■ Instructions for the task
Your task is to copy every line below that contains the word "DecValTok".

■ Given information
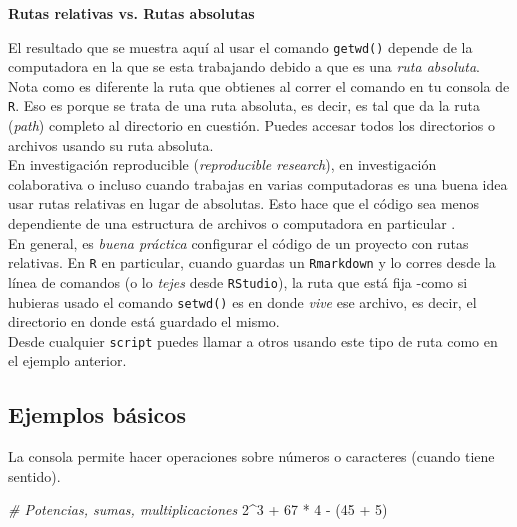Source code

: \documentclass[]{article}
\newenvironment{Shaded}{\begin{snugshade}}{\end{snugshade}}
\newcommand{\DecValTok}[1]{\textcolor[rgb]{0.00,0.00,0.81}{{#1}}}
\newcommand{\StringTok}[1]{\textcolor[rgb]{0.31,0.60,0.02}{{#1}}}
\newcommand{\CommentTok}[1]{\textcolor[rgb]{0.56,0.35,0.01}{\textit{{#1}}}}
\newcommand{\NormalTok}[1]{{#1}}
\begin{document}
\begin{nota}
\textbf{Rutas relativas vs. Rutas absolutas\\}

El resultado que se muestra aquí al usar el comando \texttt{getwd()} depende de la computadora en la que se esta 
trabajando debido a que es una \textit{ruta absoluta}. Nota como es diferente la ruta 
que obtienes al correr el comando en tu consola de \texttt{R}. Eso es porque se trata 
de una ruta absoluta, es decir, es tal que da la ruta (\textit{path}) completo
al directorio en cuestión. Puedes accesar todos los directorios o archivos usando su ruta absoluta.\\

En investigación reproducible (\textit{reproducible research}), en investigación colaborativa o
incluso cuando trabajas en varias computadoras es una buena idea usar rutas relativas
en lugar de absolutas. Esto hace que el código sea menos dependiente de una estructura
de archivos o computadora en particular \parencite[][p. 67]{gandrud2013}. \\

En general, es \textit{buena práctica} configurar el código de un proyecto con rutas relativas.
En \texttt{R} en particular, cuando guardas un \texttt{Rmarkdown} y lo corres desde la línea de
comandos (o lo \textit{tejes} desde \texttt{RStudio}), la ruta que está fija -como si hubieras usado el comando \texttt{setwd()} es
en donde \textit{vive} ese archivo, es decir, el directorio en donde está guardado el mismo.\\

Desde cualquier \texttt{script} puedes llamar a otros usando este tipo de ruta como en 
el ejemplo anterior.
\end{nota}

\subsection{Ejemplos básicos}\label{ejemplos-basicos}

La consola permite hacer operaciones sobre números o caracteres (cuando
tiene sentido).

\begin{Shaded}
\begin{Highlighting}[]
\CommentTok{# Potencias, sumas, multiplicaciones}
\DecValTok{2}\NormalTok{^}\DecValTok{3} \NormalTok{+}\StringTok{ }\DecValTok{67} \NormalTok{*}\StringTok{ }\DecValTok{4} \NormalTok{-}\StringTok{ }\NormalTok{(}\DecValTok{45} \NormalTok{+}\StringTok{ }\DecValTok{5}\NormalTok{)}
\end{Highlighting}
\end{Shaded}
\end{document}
==
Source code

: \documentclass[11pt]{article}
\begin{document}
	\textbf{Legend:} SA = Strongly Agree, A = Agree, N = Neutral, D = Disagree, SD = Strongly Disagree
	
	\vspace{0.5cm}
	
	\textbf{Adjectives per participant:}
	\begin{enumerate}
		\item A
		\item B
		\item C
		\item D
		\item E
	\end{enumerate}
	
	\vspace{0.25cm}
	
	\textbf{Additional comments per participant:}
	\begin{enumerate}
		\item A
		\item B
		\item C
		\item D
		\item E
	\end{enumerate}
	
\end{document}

■ Task answer
\newcommand{\DecValTok}[1]{\textcolor[rgb]{0.00,0.00,0.81}{{#1}}}
\DecValTok{2}\NormalTok{^}\DecValTok{3} \NormalTok{+}\StringTok{ }\DecValTok{67} \NormalTok{*}\StringTok{ }\DecValTok{4} \NormalTok{-}\StringTok{ }\NormalTok{(}\DecValTok{45} \NormalTok{+}\StringTok{ }\DecValTok{5}\NormalTok{)}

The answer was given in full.